Consider what James Madison wrote in Federalist #10:

1. Consider what James Madison wrote in Federalist #10: “Extend the sphere [of the country] and you take in a greater variety of parties and interests; you make it less probable that a majority of the whole will have a common motive to invade the rights of other citizens.” Explain what this means. How well does the interest group system today represent the diversity of public opinion? In other words, does the system have some bias in it? Does that bias, if it exists, support or undermine Madison’s argument? 

2. The nature of congressional representation was a key division in both the Philadelphia Convention and between Federalists and Anti-Federalists in the ratification debates.
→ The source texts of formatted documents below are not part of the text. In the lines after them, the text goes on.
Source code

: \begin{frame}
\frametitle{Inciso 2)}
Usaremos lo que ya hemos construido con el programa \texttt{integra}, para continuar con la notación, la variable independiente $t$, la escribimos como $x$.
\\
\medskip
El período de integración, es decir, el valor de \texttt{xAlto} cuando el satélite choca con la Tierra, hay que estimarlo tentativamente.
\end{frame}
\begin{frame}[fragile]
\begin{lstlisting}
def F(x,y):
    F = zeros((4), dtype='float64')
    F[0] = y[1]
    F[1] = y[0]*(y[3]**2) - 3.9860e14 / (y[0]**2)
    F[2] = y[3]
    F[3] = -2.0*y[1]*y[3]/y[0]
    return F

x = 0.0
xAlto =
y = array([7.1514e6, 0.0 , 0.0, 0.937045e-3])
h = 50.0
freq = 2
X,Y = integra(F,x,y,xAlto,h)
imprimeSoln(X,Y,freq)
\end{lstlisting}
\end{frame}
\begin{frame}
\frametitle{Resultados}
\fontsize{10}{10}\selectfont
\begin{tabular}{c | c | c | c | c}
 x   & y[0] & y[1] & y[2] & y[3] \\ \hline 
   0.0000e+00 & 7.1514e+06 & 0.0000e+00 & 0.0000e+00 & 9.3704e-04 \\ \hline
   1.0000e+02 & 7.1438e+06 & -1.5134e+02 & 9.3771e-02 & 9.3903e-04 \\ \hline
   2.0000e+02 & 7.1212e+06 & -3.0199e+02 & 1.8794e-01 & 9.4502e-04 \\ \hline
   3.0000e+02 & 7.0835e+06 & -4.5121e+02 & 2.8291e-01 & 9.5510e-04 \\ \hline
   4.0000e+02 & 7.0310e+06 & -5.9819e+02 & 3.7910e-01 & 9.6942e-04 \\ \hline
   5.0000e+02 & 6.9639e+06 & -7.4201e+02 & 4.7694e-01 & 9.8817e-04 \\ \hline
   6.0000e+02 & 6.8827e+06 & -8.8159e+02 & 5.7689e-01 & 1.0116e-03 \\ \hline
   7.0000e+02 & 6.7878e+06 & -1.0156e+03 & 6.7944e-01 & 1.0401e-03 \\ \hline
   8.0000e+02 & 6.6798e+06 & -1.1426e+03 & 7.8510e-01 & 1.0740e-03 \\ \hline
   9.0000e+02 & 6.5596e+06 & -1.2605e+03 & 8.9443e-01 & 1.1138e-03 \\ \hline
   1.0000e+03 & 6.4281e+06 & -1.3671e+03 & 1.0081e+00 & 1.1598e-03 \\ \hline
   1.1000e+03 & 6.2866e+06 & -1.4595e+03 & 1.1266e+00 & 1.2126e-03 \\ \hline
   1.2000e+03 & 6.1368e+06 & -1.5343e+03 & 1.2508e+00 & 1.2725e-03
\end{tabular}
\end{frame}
What did Madison mean when he wrote in Federalist 52 that “it is essential to liberty that the government in general should have a common interest with the people.” How does the design of Congress fulfill this goal? One important change in the Twentieth Century was the rise of careerism in Congress. What strategies do Members of Congress use to make a career in Congress a reality? Does careerism in Congress complicate Madison’s vision of the institution; in other words, should we alter how Members of Congress are elected? 

3. What did President William Howard Taft mean when he wrote that “the President can exercise no power which cannot be fairly reasonably traced to some specific grant of power or justly implied and included within such express grant as proper and necessary to its exercise”? How does this compare with President Theodore Roosevelt’s argument? Compare their arguments. Which position comes closest to the experience of the modern presidency? (Please note that this is about the institution of the presidency in modern experience, not about an individual president). Which position do you prefer? 

4. What did Alexander Hamilton mean when he wrote that “The judiciary … has no influence over either the sword or the purse … It may truly be said to have neither FORCE nor WILL but merely judgment” in Federalist #78? How does this answer the concerns voiced by the AntiFederalist Brutus? Considering the modern Supreme Court, is it still true today that it is the “least dangerous branch”? In your opinion, does the Court have too much power, too little, or just about right?